Negation in algebra, often represented as the negative sign, can change the sign of a number or an expression. When you see a negative sign in front of a number, it implies the opposite of that number's value.
For example, \(-1\) is the negation of \(1\). Applying negation twice, as in \(-(-1)\), reverses the sign back to its original state. This concept is crucial when dealing with expressions within parentheses, where each negation flips the sign.
In practical terms:

• One negation turns a positive into a negative, like \(5\) to \(-5\).
• An extra negation flips it again, converting \(-5\) back to \(5\).

Remember that negation doesn’t change the absolute value; it only affects the sign.

Parentheses in algebraic expressions indicate which parts of an expression should be evaluated first. They help structure equations and set a specific order of operations. Evaluating the expression within these parentheses is a vital step before handling other parts of the equation.
For example, in the expression \(-(-(1))\), the parentheses dictate that we should first look at the number \(1\) inside the innermost set. This hierarchy ensures that calculations follow a logical progression.
If there are multiple layers of parentheses, work your way from the inside out. Always handle operations in the following sequence:

• Solve expressions within parentheses or brackets first.
• Consider any exponents or roots after that.
• Then proceed with multiplication or division.
• Finally, perform addition or subtraction.

This systematic approach simplifies complex algebraic expressions and avoids errors.

Simplification is the process of reducing an algebraic expression to its simplest form without changing its value.

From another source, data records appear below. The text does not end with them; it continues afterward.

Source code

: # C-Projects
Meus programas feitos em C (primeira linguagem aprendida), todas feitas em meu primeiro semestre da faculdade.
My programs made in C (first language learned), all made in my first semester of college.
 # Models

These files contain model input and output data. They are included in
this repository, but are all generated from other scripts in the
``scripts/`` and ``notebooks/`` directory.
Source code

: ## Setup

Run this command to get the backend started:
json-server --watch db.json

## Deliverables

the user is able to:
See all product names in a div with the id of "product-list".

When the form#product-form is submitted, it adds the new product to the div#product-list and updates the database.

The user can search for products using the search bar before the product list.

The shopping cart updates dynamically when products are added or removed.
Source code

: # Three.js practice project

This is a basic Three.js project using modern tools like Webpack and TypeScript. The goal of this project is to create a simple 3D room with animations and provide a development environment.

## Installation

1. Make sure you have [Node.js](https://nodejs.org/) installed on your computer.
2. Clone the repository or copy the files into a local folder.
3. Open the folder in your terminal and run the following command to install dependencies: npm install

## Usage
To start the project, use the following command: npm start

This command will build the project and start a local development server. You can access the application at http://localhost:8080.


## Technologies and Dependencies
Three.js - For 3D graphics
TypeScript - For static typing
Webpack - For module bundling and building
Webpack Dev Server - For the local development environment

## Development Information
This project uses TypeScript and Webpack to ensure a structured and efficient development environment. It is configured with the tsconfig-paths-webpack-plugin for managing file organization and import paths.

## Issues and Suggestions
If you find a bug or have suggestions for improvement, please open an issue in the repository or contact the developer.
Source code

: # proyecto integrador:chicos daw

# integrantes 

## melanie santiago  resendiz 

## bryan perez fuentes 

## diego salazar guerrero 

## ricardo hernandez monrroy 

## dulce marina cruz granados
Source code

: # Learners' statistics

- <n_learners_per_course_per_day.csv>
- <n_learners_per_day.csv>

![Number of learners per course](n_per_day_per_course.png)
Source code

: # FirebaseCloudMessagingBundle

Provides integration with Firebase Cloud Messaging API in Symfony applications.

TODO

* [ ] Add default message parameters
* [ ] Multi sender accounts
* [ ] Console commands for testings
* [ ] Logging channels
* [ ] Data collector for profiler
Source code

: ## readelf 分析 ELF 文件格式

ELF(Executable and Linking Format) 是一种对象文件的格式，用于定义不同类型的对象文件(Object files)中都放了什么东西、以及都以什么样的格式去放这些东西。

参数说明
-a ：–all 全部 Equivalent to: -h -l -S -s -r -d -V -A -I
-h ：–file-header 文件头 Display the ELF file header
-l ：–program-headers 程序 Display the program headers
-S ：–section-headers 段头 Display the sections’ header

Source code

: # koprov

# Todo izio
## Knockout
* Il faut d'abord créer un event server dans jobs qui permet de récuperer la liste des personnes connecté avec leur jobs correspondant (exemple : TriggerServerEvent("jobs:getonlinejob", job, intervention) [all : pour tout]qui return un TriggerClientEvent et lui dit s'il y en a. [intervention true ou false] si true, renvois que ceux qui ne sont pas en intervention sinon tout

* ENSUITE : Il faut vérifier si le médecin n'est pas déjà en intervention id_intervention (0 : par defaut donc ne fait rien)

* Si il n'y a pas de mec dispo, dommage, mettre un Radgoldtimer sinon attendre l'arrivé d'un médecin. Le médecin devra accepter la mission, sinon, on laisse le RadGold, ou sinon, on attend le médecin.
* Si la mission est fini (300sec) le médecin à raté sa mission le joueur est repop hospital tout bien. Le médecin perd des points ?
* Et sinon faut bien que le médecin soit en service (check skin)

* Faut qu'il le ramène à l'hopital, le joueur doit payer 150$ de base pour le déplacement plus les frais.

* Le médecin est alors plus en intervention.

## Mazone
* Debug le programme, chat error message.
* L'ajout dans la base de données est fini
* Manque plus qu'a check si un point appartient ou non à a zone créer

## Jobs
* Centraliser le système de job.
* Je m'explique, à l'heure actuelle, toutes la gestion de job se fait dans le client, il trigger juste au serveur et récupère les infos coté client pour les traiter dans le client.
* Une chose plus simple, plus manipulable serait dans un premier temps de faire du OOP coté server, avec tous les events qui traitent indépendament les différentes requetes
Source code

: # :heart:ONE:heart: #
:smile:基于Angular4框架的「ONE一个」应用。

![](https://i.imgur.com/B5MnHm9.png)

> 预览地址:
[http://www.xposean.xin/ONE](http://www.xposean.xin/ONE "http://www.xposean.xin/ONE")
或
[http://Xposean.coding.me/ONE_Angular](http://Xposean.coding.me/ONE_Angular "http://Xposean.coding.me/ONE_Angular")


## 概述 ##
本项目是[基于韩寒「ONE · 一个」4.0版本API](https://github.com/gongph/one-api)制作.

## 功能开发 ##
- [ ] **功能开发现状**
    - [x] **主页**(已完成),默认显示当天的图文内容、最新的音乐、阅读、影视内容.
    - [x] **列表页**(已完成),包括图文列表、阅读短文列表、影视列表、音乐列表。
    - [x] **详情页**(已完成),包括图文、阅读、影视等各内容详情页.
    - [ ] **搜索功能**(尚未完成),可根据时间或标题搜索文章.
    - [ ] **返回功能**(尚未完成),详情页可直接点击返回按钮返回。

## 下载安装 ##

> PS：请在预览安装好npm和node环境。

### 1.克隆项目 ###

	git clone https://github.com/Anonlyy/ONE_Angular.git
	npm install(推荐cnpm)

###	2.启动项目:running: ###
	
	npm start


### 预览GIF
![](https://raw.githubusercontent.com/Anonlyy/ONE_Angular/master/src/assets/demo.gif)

This technique makes expressions easier to work with and understand.
In the given example \(-(-(1))\), the simplification steps are straightforward but essential:

• Identify the expression inside the innermost parentheses, which is \(1\).
• Apply negation to this value, leading to \(-1\).
• Apply the outer negation, making the expression \(-(-1)\), which simplifies to \(1\).

Breaking down each step ensures accuracy and clarity, highlighting how each part of the expression contributes to the final simplified form.